Jacobo’s take on Caesar salad ventures deeper into the slightly Seussian, twisting expectations and ratios. Inspired by Caesar’s bites of cheesy croutons, Jacobo distributes crunch to every surface of the salad. A blizzard of panko breadcrumbs and grated Pecorino nearly eclipses all green. In a way, the cheese morphs the salad into something beyond. I don’t know that it improves the original, but the result is a fun remix.
The most successful starter may be a watermelon number: pink cubes and wedges of dark green, speckled tomatoes. After the waitress sets down the plate, she’ll pour in blush puree: a blend of watermelon, jalapeño, onion, and lime. This “tea” coats the fruit cairn, making it almost like ceviche, the cool watermelon faintly tangy with lime and edged with chile. Dots of olive oil sail the pink meniscus, giving the melon the lipid sunshine it needs to express itself. This is an imaginative dish that hints at Jacobo’s potential.

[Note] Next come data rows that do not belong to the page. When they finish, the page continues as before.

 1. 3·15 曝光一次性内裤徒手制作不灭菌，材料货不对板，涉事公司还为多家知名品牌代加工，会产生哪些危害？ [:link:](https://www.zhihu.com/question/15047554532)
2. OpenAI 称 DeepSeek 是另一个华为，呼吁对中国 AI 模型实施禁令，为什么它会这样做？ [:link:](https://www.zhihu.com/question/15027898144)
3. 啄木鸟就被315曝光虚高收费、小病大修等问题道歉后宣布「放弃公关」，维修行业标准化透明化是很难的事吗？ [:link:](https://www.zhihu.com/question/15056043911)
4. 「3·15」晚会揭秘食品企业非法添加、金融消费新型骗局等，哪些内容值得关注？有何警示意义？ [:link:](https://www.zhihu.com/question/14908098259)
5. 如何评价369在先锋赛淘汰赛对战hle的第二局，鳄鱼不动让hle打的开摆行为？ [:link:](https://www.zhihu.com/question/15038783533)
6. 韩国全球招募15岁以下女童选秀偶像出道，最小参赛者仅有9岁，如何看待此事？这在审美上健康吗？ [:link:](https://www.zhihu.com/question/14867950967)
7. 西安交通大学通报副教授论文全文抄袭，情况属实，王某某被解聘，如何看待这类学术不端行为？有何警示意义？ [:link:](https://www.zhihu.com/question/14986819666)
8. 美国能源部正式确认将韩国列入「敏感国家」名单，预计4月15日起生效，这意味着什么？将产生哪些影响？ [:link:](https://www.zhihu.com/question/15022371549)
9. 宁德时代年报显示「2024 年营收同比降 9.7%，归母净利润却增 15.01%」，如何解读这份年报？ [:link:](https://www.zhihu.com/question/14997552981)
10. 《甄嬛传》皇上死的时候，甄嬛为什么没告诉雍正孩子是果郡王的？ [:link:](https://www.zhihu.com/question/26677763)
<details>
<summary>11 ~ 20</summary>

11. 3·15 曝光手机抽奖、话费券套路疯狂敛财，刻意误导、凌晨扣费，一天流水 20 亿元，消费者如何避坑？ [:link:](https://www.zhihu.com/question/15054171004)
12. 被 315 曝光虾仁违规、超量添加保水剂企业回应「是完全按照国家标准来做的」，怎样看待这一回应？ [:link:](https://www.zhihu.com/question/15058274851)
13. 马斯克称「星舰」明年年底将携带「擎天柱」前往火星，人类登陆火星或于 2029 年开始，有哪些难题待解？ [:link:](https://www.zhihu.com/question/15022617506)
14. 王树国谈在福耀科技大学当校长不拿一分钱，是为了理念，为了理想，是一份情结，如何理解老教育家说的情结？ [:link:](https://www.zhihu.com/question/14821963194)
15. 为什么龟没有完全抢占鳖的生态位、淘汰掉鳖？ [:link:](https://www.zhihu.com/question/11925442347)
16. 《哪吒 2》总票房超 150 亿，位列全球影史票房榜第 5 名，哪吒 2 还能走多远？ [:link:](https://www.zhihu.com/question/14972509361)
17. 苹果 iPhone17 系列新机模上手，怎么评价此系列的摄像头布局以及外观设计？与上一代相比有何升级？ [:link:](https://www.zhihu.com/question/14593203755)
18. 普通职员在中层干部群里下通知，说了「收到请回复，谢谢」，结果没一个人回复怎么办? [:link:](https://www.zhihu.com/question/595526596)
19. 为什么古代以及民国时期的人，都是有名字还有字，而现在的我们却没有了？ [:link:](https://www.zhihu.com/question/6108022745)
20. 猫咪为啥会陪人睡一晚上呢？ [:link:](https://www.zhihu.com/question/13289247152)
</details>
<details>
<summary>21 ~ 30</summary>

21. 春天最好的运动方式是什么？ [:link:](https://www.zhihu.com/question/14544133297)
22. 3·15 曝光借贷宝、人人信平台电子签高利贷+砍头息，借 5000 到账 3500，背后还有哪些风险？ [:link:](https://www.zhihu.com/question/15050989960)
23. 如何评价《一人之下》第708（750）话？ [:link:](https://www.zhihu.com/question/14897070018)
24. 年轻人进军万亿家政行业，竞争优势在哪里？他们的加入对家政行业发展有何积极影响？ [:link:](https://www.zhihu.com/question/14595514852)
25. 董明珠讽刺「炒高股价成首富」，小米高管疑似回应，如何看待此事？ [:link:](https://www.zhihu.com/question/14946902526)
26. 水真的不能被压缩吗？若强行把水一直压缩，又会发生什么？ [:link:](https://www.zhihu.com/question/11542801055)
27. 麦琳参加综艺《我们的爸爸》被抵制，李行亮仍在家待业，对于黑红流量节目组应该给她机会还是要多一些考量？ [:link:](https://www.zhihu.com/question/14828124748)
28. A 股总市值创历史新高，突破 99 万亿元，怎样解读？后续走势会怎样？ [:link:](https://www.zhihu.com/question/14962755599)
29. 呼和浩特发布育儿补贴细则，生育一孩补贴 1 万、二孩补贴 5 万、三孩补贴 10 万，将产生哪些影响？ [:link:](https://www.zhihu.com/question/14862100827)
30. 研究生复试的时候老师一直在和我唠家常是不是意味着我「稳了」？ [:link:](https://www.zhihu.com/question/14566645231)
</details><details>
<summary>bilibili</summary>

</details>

Wrapped up in that potential is his attention to the environment. Rather than junking old wine, he uses it for braising. He trades carefully managed kitchen compost to Grace Farms in Chandler, and gets microgreens in return. In a warming world, this is the kind of mindset a young chef needs to have. Anything less is too little.
Like Anhelo’s starters, mains have peaks and a few valleys.
Jacobo features a rotating pasta special. One night, it was long-strand noodles with short, frilly ribbons of guanciale. A sauce made from pasta water, cheese, chives, and rendered guanciale fat didn’t venture too far beyond the flavors of Alfredo. The pasta was fine but nothing cosmic — about the level of what you could make at home with some fluency on a hand-crank machine.
Other entrees aimed higher, landed truer. Scallops are Jacobo’s signature dish. They come wobbly, browned, and embedded in a rich puree of sweet potatoes and cream. They’re cooked admirably. Sweet potato hash with bacon varies sweet bites of shellfish. Flavors lean on the yammy, sugary side, but are reeled in some by Maillard brownness and bacon, even if capers and their mustardy tang aren’t totally seamless with all that dulcet sweet potato.
A branzino entree is more fully bulletproof. Three medium-sized fillets lean over a bed of tender peas and cannellini beans. The beans are soaked in an adobo that has a sturdy backbone of chile heat, the soft legumes foiling the crispness of the branzino skin. Perfectly cooked mussels jiggle on the sides, slick with bright adobo.
Don’t miss dessert, arguably the best course here (worth checking out even after omakase or pizza nearby).
Granitas and pavlovas with pickled strawberries rotate in and out by season and whim. They revolve around a menu stalwart: a honey-striped quenelle of salted caramel ice cream, pulled in many beautiful directions by caramelized banana, coffee, and chocolate, but most of all by the wildly potent flavor of graham crackers. This staple from the pop-up stays a big winner.
Some echo of the dinner party vibes of the pop-up has reached Anhelo. Throughout the meal, the socially constructed rules of being in a restaurant — order this way, do that with your fork at this time — mostly seem to fall away. It’s nice. People generally take eating out way too seriously.
Though Jacobo has serious neighbors and occupies a serious space, he retains an endearingly casual, playful thread. You can tell this young chef has fun. He is slowly settling in, starting to winnow closer toward his culinary identity, and plating food that can be pretty tasty. If he can hone his menu and tighten a few dishes while retaining what makes him different, his free approach may make him a fixture of the downtown dining scene for years to come.
628 East Adams Street
Summer hours: Tuesday and Thursday from 5 to 9 p.m., Friday 5 to 10 p.m., Saturday 11 a.m. to 3 p.m. and 5 to 10 p.m., Sunday 11 a.m. to 3 p.m. and 5 to 9 p.m.